The required output is the line that contains "- Authorization CodeからAccess" through the last line of the data, retyped verbatim and with nothing added.

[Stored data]
[Start of section]

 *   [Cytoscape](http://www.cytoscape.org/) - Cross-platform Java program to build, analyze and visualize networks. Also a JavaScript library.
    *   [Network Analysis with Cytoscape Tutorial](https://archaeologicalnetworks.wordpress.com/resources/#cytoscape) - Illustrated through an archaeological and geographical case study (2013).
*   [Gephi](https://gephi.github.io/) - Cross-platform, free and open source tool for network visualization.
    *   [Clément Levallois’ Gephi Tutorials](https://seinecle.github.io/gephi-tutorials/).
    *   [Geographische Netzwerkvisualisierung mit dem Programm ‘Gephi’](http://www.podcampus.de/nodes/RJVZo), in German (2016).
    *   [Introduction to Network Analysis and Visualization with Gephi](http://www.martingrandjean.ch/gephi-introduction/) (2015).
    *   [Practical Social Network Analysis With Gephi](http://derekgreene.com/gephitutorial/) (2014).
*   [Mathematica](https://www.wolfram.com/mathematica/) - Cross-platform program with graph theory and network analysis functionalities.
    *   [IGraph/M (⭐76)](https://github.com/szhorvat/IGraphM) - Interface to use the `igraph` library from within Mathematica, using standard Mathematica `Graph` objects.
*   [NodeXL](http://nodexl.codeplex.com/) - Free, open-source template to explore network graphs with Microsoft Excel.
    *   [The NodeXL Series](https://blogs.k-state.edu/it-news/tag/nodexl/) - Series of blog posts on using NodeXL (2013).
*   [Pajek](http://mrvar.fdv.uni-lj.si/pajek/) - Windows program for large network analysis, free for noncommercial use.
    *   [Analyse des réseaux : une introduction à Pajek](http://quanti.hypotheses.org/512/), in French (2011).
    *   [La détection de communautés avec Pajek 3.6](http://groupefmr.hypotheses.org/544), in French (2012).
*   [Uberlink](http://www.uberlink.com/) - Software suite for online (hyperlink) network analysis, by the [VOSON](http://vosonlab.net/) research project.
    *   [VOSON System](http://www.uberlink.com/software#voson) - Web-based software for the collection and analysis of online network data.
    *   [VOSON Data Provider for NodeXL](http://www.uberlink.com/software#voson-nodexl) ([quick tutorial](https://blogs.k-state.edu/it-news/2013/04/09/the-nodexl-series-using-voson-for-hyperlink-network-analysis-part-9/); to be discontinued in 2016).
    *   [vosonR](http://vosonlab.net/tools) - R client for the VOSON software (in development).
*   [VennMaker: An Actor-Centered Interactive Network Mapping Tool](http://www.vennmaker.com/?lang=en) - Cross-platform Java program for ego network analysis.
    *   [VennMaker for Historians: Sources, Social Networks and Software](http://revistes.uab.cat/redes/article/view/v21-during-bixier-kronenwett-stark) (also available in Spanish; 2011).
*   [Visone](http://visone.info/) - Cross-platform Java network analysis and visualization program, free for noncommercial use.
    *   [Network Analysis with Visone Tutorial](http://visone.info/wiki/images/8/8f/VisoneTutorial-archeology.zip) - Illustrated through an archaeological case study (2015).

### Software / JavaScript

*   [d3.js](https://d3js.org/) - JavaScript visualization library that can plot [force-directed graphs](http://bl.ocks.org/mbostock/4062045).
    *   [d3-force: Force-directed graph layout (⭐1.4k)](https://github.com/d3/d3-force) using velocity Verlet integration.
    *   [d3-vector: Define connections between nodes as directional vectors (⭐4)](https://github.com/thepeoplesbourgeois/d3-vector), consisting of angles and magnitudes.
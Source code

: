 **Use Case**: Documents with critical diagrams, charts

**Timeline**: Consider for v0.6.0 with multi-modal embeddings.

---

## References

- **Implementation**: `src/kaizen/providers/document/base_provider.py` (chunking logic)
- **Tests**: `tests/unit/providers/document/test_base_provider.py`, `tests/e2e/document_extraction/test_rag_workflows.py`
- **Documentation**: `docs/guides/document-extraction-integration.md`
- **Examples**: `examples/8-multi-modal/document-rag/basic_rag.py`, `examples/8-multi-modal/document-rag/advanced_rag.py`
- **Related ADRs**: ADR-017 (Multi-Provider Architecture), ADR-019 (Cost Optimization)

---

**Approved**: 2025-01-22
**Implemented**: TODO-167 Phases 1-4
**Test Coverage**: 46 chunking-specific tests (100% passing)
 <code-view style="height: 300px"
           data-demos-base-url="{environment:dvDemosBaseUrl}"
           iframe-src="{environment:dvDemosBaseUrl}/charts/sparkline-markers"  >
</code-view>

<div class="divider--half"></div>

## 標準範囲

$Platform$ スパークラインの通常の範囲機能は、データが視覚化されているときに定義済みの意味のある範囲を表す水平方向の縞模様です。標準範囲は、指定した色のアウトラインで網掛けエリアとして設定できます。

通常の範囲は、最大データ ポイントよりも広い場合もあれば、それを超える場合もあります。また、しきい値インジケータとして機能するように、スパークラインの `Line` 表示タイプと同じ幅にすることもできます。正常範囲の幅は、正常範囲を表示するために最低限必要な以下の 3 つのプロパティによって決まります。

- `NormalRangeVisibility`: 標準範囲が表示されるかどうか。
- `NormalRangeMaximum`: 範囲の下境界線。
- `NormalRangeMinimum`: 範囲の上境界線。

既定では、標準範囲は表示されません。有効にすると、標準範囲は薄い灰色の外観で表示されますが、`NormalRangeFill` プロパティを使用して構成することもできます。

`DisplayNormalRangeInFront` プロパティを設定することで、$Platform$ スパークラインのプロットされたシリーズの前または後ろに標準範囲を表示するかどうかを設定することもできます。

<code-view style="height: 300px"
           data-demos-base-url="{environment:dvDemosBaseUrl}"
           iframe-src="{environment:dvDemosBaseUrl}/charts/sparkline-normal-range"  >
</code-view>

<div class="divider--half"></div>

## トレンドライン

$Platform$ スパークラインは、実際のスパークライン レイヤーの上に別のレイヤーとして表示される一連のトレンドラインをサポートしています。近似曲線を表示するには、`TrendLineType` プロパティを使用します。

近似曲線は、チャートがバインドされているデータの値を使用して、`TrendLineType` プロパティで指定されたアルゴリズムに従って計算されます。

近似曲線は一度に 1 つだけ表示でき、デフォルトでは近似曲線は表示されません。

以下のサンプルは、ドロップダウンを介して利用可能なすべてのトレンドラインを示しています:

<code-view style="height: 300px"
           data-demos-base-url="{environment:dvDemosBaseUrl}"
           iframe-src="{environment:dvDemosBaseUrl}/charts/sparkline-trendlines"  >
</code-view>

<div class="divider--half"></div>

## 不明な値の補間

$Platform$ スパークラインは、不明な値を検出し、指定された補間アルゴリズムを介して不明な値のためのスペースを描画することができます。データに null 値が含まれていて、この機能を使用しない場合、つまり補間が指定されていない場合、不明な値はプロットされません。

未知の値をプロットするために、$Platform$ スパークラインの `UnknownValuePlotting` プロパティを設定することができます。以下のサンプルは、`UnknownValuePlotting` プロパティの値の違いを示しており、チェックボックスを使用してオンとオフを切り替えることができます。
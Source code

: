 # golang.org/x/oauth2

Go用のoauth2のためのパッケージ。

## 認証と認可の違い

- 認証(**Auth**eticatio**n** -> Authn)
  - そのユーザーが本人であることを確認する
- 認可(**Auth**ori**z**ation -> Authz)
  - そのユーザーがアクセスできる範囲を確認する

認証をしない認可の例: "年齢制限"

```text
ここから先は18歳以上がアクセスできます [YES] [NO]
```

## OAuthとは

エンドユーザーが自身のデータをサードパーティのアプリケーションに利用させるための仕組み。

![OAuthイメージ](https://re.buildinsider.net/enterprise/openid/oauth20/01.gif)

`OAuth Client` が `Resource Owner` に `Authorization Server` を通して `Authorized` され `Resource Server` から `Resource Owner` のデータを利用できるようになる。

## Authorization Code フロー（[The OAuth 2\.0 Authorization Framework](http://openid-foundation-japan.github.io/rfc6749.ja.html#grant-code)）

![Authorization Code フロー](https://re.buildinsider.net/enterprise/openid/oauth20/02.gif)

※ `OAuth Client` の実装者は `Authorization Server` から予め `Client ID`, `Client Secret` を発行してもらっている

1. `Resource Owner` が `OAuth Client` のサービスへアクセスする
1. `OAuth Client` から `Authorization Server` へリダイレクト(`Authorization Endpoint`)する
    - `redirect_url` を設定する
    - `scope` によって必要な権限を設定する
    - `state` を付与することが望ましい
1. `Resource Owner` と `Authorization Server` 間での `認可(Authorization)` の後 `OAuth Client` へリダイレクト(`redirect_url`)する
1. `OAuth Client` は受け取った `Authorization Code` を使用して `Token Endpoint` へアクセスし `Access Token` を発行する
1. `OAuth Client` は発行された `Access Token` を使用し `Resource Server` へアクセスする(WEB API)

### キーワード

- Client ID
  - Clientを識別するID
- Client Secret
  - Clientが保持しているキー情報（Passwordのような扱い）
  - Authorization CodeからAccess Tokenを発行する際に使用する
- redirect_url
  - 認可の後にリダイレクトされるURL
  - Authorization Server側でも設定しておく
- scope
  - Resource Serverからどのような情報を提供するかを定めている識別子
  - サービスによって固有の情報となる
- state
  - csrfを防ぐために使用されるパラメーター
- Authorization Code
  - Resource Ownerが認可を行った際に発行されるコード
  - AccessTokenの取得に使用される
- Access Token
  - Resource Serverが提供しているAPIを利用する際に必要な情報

[End of section]

• SOLUTION TO THIS TASK
  - Authorization CodeからAccess Tokenを発行する際に使用する
- redirect_url
  - 認可の後にリダイレクトされるURL
  - Authorization Server側でも設定しておく
- scope
  - Resource Serverからどのような情報を提供するかを定めている識別子
  - サービスによって固有の情報となる
- state
  - csrfを防ぐために使用されるパラメーター
- Authorization Code
  - Resource Ownerが認可を行った際に発行されるコード
  - AccessTokenの取得に使用される
- Access Token
  - Resource Serverが提供しているAPIを利用する際に必要な情報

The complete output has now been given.